Publication: Pardon My French: Assessing the Potential for Data Centers in Northern Quebec With Machine Learning Models
Files
Date
Authors
Journal Title
Journal ISSN
Volume Title
Publisher
Abstract
This thesis aims to explore the feasibility of data centers in Northern Quebec using machine learning models to determine feature importance of site selection factors. Specifically, Random Forests are used to learn feature importance on a large, multisource dataset of hyperscale data centers and corresponding relevant data points captured across national and regional levels through 2006-2024. SVMs, LASSO regression, and XGBoost models are used to corroborate the feature importance results of the Random Forest.

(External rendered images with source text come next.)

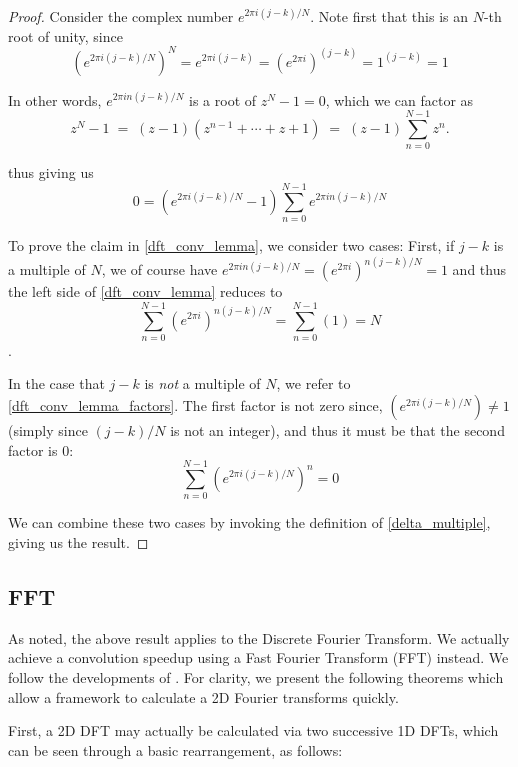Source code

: \begin{proof}

Consider the complex number $e^{2\pi i (j-k)/N}$. Note first that this is an $N$-th root of unity, since
\[
\left(e^{2\pi i (j-k)/N}\right)^N = e^{2\pi i (j-k)} = \left(e^{2\pi i}\right)^{(j-k)}
= 1^{(j-k)} = 1
\]

In other words, $e^{2\pi i n(j-k)/N}$ is a root of $z^N -1 = 0$, which we can factor as
\begin{equation}
z^N -1 \;=\; (z-1)\left(z^{n-1} + \cdots + z + 1\right) \;=\; (z-1)\sum_{n=0}^{N-1} z^n .
\end{equation}

thus giving us
\begin{equation} \label{dft_conv_lemma_factors}
0 = \left(e^{2\pi i(j-k)/N} - 1\right) \sum_{n=0}^{N-1} e^{2\pi i n(j-k)/N}
\end{equation}

To prove the claim in \cref{dft_conv_lemma}, we consider two cases: First, if $j-k$ is a multiple of $N$, we of course have $e^{2\pi i n(j-k)/N} = \left(e^{2\pi i}\right)^{n(j-k)/N} = 1$  and thus the left side of \cref{dft_conv_lemma} reduces to 
\[
\sum_{n=0}^{N-1} \left(e^{2\pi i}\right)^{n(j-k)/N} = \sum_{n=0}^{N-1} \left(1\right) = N
\].

In the case that $j-k$ is \textit{not} a multiple of $N$, we refer to \cref{dft_conv_lemma_factors}.
The first factor is not zero since, $\left(e^{2\pi i (j-k)/N}\right) \ne 1$ (simply since $(j-k)/N$ is not an integer), and thus it must be that the second factor is 0:
\[
\sum_{n=0}^{N-1} \left(e^{2\pi i (j-k)/N}\right)^n = 0\]

We can combine these two cases by invoking the definition of \cref{delta_multiple}, giving us the result.
\end{proof}
		
\subsection{FFT}
As noted, the above result applies to the Discrete Fourier Transform. We actually achieve a convolution speedup using a Fast Fourier Transform (FFT) instead. We follow the developments of \cite{DIPGW}.
For clarity, we present the following theorems which allow a framework to calculate a 2D Fourier transforms quickly.


First, a 2D DFT may actually be calculated via two successive 1D DFTs, which can be
seen through a basic rearrangement, as follows:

Installed Solar PV Power Capacity and Internet Adoption—representing categorical features of Renewable Electricity Supply and Closeness to Customers, respectively—are determined to be robust predictors for the existence of a data center at a given location in a given year. Canada boasts a healthy supply of renewable electricity supply, with abundant hydro energy and rapid growth in nuclear energy, as well as comparable closeness to customers with large cities and proximity to American cities across the border. Correspondingly, Canadian hyperscale data centers have begun to arise across Montreal, Toronto, and Vancouver. Northern Quebec, specifically, has high potential for renewable electricity supply with favorable geographical factors for nuclear plants and cheap hydro energy. However, its rural geography lacks closeness to customers, making it currently only viable for low-latency use cases such as model training. While unlikely in the near future, advancements in technology and corresponding reductions in latency may unlock the potential for data centers in Northern Quebec.